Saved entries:
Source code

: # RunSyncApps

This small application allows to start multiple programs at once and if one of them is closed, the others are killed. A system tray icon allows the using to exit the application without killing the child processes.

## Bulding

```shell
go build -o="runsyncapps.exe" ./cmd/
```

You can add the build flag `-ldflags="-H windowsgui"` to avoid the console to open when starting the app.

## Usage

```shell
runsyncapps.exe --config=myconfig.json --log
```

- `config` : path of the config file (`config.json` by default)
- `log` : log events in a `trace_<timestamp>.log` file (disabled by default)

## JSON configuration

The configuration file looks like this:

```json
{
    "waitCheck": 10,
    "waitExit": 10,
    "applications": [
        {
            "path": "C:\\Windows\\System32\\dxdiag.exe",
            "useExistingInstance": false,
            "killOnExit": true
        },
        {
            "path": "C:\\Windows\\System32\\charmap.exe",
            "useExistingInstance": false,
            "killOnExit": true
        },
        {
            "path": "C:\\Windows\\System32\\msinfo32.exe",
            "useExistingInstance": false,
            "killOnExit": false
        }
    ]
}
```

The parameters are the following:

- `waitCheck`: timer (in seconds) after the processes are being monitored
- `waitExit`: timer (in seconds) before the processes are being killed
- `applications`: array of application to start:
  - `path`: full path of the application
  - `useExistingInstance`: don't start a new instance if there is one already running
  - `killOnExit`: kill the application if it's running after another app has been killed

• WHAT THIS TASK INVOLVES
No line before the one with "of the application" belongs in the answer; copy that line and the rest of the records exactly.

• OUTPUT
  - `path`: full path of the application
  - `useExistingInstance`: don't start a new instance if there is one already running
  - `killOnExit`: kill the application if it's running after another app has been killed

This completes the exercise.